Accounting profit = total explicit cost – total sales revenue.
Payments a firm must make, or incomes it must provide to resource suppliers to
attract those resources away from their best alternative production opportunities.
Explicit cost:
are opportunity costs, because every monetary payment used to purchase
outside resources necessarily involves forgoing the best alternatives that could
have been purchased with the money.
Explicit costs are the monetary payments a firm makes to those who provide the
factors or inputs to production. You don’t own this costs. These are the cost you
pay for others, like wages or other cost you pay to the outside.
The following would incur an explicit cost:
Utility usage;
Raw materials;
Labor/salary.
Explicit costs are the monetary payments made to the owner of:
Capital;
Labor;
Resources;
Land.
Implicit costs:
Money payments the self-employed resources could have earned in their best
alternative employment.
You do own this cost. Like you are a table-making firm and you have your oak
forest and those oaks turn into tables. The oak forest has a market value of 1500,
you could have sold the land to someone else, but instead you cut the forest and
make it into tables.
Assuming technology and production techniques are fixes and cannot change, if
beyond some point of production, a firm experiences declining units of additional
output with each additional unit of labor input, then the firm is experiencing law
of diminishing marginal returns.
Implicit costs are the firm’s opportunity costs of using its self-owned , self-
employed resources.
(Implicit costs are intangible and not obvious costs associated with using self-
owned resources.)
The following are examples of implicit costs:
Forgone rent;
Forgone wages;
Forgone entrepreneur income;
Forgone interest.
, If you quit your job to start your own business, your forgone wages from your
former job becomes part of the opportunity costs (implicit cost) of your business.
What types of costs do firms incur when producing products:
Implicit and explicit costs.
Remember explicit and implicit cost are opportunity costs.
Accounting and economic profit
Economic or pure profit = Total revenue – explicit – implicit.
Accounting profit = total explicit cost – total sales revenue.
Economic costs = explicit cost + implicit cost.
Accounting:
Your accounting profit overstates the economic success of your business because
it ignores your implicit costs.
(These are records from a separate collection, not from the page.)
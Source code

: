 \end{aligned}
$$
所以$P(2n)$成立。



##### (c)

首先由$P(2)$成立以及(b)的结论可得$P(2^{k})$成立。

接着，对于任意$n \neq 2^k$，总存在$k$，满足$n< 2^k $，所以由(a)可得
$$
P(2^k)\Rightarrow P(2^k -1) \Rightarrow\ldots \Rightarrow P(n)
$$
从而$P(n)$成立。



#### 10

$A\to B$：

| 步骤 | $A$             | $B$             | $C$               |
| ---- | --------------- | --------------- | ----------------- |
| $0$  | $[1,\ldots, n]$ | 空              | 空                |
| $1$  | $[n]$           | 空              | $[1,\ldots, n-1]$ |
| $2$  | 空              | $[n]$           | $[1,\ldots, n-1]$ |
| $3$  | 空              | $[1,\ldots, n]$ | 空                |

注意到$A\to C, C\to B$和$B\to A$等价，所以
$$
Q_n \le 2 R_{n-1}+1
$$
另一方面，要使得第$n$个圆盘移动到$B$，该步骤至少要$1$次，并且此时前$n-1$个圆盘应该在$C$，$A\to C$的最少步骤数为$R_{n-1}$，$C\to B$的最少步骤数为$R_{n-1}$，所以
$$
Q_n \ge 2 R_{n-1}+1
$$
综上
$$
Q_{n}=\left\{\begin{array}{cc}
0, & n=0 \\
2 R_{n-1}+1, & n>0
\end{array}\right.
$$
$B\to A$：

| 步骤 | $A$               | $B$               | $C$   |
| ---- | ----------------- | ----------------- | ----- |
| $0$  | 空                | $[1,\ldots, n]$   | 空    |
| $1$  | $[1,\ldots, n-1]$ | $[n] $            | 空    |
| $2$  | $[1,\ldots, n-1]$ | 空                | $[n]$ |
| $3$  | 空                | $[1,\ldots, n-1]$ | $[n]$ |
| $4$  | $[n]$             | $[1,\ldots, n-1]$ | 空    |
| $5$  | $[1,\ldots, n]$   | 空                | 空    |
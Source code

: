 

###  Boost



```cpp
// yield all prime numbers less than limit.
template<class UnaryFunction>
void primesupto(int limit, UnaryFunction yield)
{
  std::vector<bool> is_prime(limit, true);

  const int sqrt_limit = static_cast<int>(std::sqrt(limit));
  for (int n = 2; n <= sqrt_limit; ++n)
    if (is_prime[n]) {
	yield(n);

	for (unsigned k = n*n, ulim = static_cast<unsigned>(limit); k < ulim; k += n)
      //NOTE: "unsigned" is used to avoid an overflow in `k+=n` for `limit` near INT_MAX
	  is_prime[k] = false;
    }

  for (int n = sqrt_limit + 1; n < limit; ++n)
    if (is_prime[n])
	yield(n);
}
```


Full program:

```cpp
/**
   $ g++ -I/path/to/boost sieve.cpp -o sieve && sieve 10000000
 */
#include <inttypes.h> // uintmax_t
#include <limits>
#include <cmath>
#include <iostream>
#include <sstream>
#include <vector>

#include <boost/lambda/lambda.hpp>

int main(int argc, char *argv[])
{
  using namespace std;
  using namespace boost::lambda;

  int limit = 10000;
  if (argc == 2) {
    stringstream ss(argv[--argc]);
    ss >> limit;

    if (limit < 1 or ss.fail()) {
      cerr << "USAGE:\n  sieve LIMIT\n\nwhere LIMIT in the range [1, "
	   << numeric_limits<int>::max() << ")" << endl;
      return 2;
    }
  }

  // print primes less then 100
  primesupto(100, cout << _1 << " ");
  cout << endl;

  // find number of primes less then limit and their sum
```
Success is not ‘having a total sales revenue that
exceeds total explicit costs’. Measure of success is doing as well as you possibly
can- that making more with what you do now than if you did something
else(implicit cost). Doing so will indicate whether your business is earning more
money than what you could have earned somewhere else.
Accounting profit is the firm’s total revenue less its explicit costs, whereas
economic profit is the firm’s total revenue less economic costs (explicit and
implicit costs).
Accounting profit is what remains after a firm has paid its explicit costs.
Economic profit will always be smaller than an accounting profit.
Economic:
Making zero economic profit which includes implicit costs such as entrepreneurial
talent, is also known as a normal profit.
The following is not covered when an entrepreneur’s economic profit is zero:
Pure profit.
By subtracting all of your economic costs from your revenue, you determine how
your current business venture compares with your best alternative business
venture. Example:
That fact that you are generating an economic profit of 24.000 euros means that
you are make 24.000 euros more than you could expect to make in your best
alternative venture. In the contrast if you would make an economic loss. Means
you are doing worse in your current venture than you could have done in your
alternative venture. As result, you wish to switch to other alternative.